TRY IT =>
Your task is to work out how many lines in the data include the word "Usage". Reply with the number alone.

RECORD EXCERPTS =>
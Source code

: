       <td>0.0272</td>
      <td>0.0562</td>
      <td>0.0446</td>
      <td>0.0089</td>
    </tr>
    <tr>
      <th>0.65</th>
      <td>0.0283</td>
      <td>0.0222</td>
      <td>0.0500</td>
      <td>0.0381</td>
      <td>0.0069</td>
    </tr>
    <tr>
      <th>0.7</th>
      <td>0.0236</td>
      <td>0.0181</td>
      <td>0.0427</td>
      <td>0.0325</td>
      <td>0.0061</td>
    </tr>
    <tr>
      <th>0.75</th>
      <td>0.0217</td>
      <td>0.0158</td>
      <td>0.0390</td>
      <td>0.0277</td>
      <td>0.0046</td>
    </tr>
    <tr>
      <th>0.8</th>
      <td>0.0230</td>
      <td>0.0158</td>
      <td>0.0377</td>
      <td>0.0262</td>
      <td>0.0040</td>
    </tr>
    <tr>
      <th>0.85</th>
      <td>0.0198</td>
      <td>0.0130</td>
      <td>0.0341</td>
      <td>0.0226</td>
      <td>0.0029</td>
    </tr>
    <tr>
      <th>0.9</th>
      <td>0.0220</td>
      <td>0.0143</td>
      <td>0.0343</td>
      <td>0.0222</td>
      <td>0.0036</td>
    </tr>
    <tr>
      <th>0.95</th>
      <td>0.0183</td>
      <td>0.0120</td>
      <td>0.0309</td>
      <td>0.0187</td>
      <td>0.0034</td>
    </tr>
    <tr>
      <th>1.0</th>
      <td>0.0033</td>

...

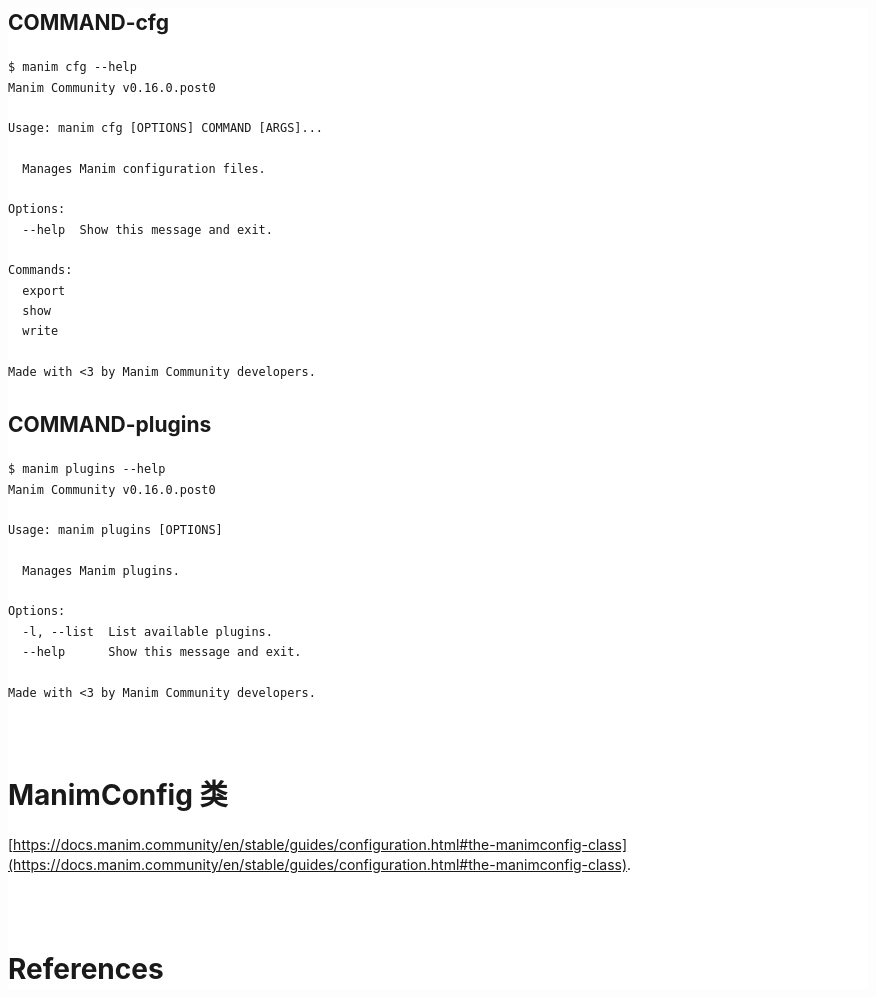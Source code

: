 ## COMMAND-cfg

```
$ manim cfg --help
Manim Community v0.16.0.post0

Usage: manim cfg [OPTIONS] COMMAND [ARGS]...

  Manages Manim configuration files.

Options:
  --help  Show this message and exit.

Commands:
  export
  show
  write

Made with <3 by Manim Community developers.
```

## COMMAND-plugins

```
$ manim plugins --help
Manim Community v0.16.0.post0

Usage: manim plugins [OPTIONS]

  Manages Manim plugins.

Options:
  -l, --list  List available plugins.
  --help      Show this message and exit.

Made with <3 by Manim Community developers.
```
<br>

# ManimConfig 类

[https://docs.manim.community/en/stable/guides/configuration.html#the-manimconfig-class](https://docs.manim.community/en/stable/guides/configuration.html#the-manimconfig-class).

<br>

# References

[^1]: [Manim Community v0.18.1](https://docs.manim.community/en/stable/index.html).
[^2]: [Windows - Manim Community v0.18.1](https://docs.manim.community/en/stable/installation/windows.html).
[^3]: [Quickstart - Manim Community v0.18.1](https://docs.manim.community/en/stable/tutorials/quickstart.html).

---

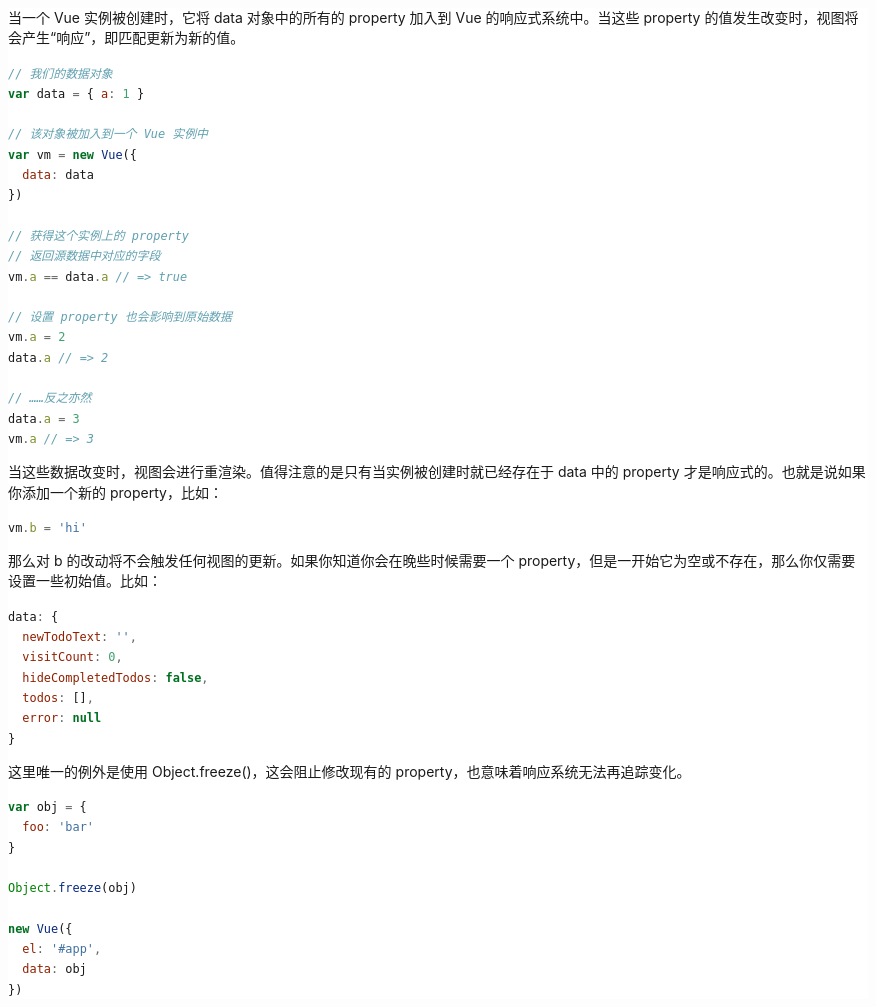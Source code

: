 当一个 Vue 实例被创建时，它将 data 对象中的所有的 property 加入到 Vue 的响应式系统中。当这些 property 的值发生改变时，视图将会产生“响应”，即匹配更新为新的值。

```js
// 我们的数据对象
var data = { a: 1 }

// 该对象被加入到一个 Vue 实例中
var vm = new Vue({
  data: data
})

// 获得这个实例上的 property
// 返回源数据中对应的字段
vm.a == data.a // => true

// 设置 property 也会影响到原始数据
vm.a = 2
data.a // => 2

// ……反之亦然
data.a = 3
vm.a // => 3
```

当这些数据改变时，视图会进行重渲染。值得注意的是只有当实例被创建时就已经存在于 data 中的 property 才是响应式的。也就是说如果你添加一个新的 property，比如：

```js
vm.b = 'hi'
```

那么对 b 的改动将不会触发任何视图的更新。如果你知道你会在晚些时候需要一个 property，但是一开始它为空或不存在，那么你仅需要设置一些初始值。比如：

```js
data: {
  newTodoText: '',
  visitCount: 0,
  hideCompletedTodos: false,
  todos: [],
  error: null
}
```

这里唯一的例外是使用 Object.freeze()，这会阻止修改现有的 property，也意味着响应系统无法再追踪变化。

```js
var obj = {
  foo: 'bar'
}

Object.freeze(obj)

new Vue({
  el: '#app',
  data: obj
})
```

FINISHED EXERCISE =>
2